The United States has praised China for its help in getting North Korea to sit down at talks last month in Beijing. White House spokesman Ari Fleisher told reporters China played a significant role.
"During these talks we made clear to the North Koreans our policy, which is the policy of our allies in the region; that North Korea must verifiably and irreversibly dismantle its nuclear weapons program," he said. "This is the goal of our allies. This is the stated policy of China, which played a very productive role in these talks and a very helpful role through the active participation of the Chinese government."
This was not the first time China mediated talks between Pyongyang and Washington. In the 1990s, China hosted the two sides at talks on North Korean missile proliferation at the Chinese embassy in Berlin.
The director of Asia studies at the Council on Foreign Relations in New York, Elizabeth Economy, says China was not enthusiastic about taking a lead role in the North Korea nuclear issue when the crisis began last October. But she says the U.S. invasion of Iraq changed that.
"We did not see China sort of leaping to the foreground to take the initiative in setting up these negotiations four or five months ago. It really was I think in the wake of the U.S. invasion of Iraq that China thought, 'Okay, North Korea could well be on the United States' list, and that is to be avoided at all costs.'
Ms. Economy says China is in a unique position to play a powerful role in the North Korea nuclear dispute. "China's role is critical because it signals to the North Koreans primarily that they are taking seriously the threat that North Korea is posing to the entire region with its alleged development of nuclear weapons," she said. "China is the single largest provider of energy assistance and one of the largest providers of food aid to North Korea, and it is the one country that really has any leverage at all, I think, in this situation with North Korea."
China apparently used its leverage over North Korea by temporarily stopping the flow of oil to the North for a few days in February, but Chinese officials say their leverage is limited.

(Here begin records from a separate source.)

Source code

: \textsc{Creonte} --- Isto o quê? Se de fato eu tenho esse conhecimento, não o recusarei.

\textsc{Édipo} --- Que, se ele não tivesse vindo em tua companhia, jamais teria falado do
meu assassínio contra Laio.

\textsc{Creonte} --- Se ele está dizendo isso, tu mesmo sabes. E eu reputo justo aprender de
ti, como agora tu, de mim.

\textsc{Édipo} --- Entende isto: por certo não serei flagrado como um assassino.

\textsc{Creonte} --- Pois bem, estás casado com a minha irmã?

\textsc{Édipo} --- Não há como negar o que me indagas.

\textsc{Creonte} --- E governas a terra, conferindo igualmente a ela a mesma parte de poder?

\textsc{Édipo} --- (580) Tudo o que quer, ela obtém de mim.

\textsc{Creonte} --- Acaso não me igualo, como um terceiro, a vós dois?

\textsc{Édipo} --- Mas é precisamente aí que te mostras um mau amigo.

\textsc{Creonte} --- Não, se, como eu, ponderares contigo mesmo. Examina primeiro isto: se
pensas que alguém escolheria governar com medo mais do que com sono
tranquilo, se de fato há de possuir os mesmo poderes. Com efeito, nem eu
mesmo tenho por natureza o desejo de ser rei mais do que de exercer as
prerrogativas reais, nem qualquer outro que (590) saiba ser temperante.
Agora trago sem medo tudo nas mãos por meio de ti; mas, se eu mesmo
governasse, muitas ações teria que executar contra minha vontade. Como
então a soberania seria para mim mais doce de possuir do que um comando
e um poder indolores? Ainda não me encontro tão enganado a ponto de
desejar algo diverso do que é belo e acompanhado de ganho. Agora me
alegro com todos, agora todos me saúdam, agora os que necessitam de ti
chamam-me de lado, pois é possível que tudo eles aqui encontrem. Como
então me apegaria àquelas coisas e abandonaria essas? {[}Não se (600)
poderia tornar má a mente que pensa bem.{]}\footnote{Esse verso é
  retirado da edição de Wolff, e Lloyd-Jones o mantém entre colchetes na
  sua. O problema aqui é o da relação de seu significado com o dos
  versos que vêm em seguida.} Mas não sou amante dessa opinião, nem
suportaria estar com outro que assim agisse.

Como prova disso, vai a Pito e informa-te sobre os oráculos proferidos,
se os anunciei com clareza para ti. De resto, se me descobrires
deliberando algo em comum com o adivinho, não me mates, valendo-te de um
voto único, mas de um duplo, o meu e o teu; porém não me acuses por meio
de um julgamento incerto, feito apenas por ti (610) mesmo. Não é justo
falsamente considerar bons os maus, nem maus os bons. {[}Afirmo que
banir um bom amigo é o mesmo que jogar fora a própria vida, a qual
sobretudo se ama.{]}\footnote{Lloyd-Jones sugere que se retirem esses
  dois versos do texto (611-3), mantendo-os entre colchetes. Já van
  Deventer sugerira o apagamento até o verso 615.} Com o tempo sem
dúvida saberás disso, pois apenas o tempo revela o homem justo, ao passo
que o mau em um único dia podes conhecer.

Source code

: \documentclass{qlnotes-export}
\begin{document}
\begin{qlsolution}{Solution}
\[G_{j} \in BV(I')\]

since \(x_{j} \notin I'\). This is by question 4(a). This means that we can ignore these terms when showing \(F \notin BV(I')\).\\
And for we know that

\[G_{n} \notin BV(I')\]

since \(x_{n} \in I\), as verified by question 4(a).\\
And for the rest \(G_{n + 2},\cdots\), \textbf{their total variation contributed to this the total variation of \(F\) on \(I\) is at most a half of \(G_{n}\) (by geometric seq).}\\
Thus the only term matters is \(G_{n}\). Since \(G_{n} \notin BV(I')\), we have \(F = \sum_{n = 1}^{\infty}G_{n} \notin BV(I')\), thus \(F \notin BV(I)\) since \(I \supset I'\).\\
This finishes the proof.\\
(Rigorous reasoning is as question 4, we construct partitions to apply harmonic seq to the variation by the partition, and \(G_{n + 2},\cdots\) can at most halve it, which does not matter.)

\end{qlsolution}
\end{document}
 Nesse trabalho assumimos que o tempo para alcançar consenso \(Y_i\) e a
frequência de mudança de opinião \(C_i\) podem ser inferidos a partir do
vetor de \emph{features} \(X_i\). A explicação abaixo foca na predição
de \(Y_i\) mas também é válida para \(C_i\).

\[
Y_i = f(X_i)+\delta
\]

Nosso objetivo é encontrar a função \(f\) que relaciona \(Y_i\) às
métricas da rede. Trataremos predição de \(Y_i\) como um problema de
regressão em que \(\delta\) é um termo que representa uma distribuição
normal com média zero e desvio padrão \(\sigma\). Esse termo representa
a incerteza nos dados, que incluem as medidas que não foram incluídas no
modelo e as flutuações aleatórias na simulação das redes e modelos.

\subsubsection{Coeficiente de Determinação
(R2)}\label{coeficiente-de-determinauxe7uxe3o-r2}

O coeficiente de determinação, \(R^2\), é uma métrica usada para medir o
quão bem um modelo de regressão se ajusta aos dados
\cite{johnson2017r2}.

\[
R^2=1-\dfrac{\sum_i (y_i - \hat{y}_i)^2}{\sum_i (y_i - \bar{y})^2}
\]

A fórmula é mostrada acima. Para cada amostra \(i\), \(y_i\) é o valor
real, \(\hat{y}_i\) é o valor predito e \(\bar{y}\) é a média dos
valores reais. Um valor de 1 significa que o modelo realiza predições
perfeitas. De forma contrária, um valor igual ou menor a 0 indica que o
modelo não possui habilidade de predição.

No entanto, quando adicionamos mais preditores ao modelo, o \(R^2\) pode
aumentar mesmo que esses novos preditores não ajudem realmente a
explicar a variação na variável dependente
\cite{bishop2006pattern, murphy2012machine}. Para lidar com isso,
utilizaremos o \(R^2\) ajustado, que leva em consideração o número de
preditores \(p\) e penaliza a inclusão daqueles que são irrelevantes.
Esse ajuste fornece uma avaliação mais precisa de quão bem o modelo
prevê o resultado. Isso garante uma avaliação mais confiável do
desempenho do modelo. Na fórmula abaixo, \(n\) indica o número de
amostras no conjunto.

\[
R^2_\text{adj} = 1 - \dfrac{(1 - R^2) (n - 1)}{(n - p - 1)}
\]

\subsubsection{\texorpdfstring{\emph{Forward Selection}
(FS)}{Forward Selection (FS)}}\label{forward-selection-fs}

And Beijing has pressed Washington to continue using a diplomatic approach with North Korea, arguing that economic sanctions or military action would cause instability and massive refugee flows into China.
Chinese foreign policy specialist Lyman Miller says China is trying to navigate a middle ground that keeps nuclear weapons out of Korea, but does not lead to instability.
"I think they see themselves caught in between a situation in which pursuit of a military option by the United States, regime change, or something more limited than that, would have terrible consequences for security in the region," he said. "On the other hand, it does not want to see a nuclearized North Korea and the rest of Northeast Asia. And so, its problem, dilemma is to try to find some route back to stability in between those two alternatives."
Mr. Miller, a research fellow at the Hoover Institution at Stanford University in California, says China is worried that if North Korea builds a nuclear arsenal, then South Korea and Japan would follow suit, creating what he calls a nightmare security problem for China.
Some analysts say China may have felt almost betrayed when North Korea told the U.S. delegation in Beijing that Pyongyang has nuclear weapons.
Elizabeth Economy thinks that is not the case, because Chinese intelligence probably already knew about some aspects of the North's nuclear program. She says China put a good face on the first round of talks because it has a real interest in seeing the negotiations go forward.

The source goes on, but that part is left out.